The contemporary art crowd are a pretty cosmopolitan lot. But few traverse quite as diverse a cultural landscape as globe-trotting museum adviser Alexandre Colliex.
The Collector caught up with Centre Pompidou’s former head of international development when he made a flying visit to Hong Kong last month and he shared some interesting observations about the rise of museums built by non-museums around the world.
Colliex, who is French, has been working as an independent adviser in recent years and one of his clients is Saudi Aramco, the world’s largest oil producer. This summer will finally see the official opening of its King Abdulaziz Centre for World Culture (or Ithra), housed in a dramatic venue next to the kingdom’s first-ever oil well and shaped like a giant rock formation.
“It is like a Pompidou in the desert,” Colliex says of the museum and multi-purpose cultural hub originally scheduled to open in 2013.
His relationship with the Saudis began when he helped arrange a loan of artworks that year from the Pompidou to Dhahran, Aramco’s headquarters, which included paintings by Pablo Picasso. “It was the first art exhibition featuring Picasso in the country. Until that time, representation of the human figure was banned,” he says. “Ithra is one of the signs of the country opening up. It will have cinemas, theatres, exhibition spaces and workshops. And everyone I worked with was open to the idea of promoting cultural exchange.”
There are many advantages to building museums and promoting culture.
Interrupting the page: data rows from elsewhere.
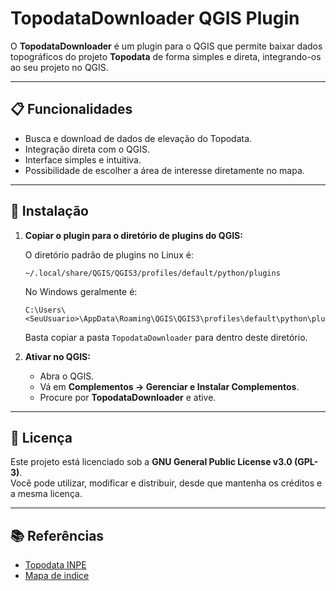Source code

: # TopodataDownloader QGIS Plugin

O **TopodataDownloader** é um plugin para o QGIS que permite baixar dados topográficos do projeto **Topodata** de forma simples e direta, integrando-os ao seu projeto no QGIS.

---

## 📋 Funcionalidades

- Busca e download de dados de elevação do Topodata.
- Integração direta com o QGIS.
- Interface simples e intuitiva.
- Possibilidade de escolher a área de interesse diretamente no mapa.

---


## 🚀 Instalação

1. **Copiar o plugin para o diretório de plugins do QGIS:**

   O diretório padrão de plugins no Linux é:

   ```
   ~/.local/share/QGIS/QGIS3/profiles/default/python/plugins
   ```

   No Windows geralmente é:

   ```
   C:\Users\<SeuUsuario>\AppData\Roaming\QGIS\QGIS3\profiles\default\python\plugins
   ```

   Basta copiar a pasta `TopodataDownloader` para dentro deste diretório.

2. **Ativar no QGIS:**
   - Abra o QGIS.
   - Vá em **Complementos → Gerenciar e Instalar Complementos**.
   - Procure por **TopodataDownloader** e ative.

---

## 📜 Licença

Este projeto está licenciado sob a **GNU General Public License v3.0 (GPL-3)**.  
Você pode utilizar, modificar e distribuir, desde que mantenha os créditos e a mesma licença.

---

## 📚 Referências

- [Topodata INPE](http://www.dsr.inpe.br/topodata/)
- [Mapa de indice](https://www.google.com/maps/d/u/0/viewer?mid=1Yle0c2VU4waXo-Kzn0RBONZG9NgSYas&ll=-16.947190217121886%2C-48.361348271369934&z=4)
Saudi Crown Prince Mohammed bin Salman is slowly steering the country away from its extreme conservatism and nepotism, and his moderate views were demonstrated last year by his reported financing of the United Arab Emirates’ US$450 million purchase of Leonardo da Vinci’s Salvator Mundi. It is inconceivable that the old guard would have approved of paying so much for a portrait of Jesus Christ.
As Colliex points out, Ithra is also an example of the country giving its youth a window on the world.
All over the non-Western world, authoritarian governments are similarly using art to soften their image while private enterprises, such as developers hoping to sell their properties at a premium, are doing the same to burnish their brand image.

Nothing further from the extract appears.